The transition to high school offers many exciting opportunities.  There are also going to be difficulties on this journey.  Maintaining an open and positive relationship and communication between parent and teen will make it easier on the entire family.

*Create a Sense of Purpose for Youth

By Wendy Lynch, MSW, Courier & Press, August 1, 2017 –

After a busy day helping kids as a school social worker, I often come home from work feeling the need to decompress.  Many days I find myself trying to process the daily struggles of my students.

My husband and I regularly discuss what it means to help a child in need.  How can I serve all the kids I meet with effectively?

There are many directions this conversation can go, but one concept we often discuss is the necessity for  youth  to feel a part of something — a need for connection, a sense of belonging  or perhaps best said, a sense of purpose.

Research shows that teens and young adults that seek purpose have higher levels of life satisfaction and happiness.  While recognizing these needs is important, the more challenging component is to how best connect  youth  to this sense of purpose.

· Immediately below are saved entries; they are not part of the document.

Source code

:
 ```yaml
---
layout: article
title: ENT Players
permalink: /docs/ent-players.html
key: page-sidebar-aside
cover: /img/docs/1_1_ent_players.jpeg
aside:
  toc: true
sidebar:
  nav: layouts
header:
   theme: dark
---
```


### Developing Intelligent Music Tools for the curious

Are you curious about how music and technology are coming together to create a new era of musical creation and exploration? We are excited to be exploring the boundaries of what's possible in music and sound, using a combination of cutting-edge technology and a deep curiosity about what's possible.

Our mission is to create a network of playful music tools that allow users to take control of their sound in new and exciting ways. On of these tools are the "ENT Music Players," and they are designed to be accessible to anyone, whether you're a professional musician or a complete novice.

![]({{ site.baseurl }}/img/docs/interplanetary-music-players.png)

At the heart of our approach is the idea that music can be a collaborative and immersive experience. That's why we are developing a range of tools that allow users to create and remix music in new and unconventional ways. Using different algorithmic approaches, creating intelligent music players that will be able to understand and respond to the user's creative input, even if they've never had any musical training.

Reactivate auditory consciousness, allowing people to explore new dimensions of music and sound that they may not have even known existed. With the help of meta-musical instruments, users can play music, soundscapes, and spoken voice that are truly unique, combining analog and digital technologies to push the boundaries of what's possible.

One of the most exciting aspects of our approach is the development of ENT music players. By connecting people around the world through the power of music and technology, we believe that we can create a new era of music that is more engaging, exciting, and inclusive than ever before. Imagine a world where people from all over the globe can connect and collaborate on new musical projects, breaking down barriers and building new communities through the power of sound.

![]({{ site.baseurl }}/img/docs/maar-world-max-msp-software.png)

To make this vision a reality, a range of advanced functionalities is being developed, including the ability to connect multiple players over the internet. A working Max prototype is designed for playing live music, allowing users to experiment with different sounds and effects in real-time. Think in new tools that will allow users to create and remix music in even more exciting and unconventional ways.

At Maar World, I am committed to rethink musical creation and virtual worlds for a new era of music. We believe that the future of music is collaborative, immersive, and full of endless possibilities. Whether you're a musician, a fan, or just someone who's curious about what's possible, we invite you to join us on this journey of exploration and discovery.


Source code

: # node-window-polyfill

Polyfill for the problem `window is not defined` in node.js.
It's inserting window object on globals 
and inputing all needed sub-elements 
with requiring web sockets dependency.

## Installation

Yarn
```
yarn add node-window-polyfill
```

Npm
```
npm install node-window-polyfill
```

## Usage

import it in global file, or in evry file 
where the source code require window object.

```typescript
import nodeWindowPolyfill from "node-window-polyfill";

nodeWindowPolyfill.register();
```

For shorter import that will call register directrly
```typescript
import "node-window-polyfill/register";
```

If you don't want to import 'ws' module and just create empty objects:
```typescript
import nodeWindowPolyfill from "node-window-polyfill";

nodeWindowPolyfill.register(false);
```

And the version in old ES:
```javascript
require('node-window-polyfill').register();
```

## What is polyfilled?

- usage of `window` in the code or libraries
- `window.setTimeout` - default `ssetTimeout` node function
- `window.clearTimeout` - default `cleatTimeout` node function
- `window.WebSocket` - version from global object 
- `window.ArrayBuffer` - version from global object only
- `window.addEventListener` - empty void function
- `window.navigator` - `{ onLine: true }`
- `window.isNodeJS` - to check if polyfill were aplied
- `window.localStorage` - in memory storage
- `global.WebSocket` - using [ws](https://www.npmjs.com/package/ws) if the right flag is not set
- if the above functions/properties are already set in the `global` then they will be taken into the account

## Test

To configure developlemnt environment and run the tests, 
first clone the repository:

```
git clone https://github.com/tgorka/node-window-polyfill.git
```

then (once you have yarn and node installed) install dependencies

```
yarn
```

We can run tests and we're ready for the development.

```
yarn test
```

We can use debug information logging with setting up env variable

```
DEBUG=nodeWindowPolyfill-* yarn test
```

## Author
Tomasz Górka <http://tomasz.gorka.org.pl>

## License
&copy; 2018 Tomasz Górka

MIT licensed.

When I recently listened to Facebook founder Mark Zuckerberg give an eloquent commencement speech to Harvard University graduates, I was impassioned by his message of “purpose,” because it was so reflective of many of my interactions with the kids I serve through  Youth  First.  Mr. Zuckerberg’s thesis was that “finding your purpose isn’t enough; the challenge is to create a world where everyone has a sense of purpose.”  (You can find Zuckerberg’s speech on You Tube.)

 With this in mind, I often find my conversations with distressed  youth  gravitating toward  the things in life they care about — people, ideas, and dreams — and how I can best point them toward  these  connections.  So how might one do this?  Zuckerberg offers three concepts that can help you lead your child towards a sense of connection, belonging and purpose:

  1. Encourage participation in something bigger than yourself.  Examples include community service, sports, drama, music  or clubs.
  2. Try to create the feeling or environment where the child is needed.
  3. Help facilitate an environment, attitudes  and goals where there is always something better ahead to work towards.

In my experience, I believe it is productive to help your child see a bright future and focus on what is to come rather than what is in the past.  According to William Damon, author of “The Path to Purpose: How Young People Find Their Calling in Life,” benefits can include living longer and healthier; valuing humility, gratitude and integrity; being more academically engaged; being more pro-socially oriented and engaged; being interested in how their actions affect others  and more.

The teen years are a time to explore one’s inner and outer world and seek new experiences.  Hopefully, these experiences will also create time for self-reflection so that teens can discover what gives their life purpose and meaning – what makes them feel alive.  Parents can set an example for their teen by modeling a sense of purpose in their own lives.

Guide your teen toward finding their purpose in life.  Help them break down their purpose into achievable goals and take action to support them until they’ve achieved their goals.  Pride in what they accomplish and service to others can build a capacity for a greater purpose that endures into their life well beyond the teen years.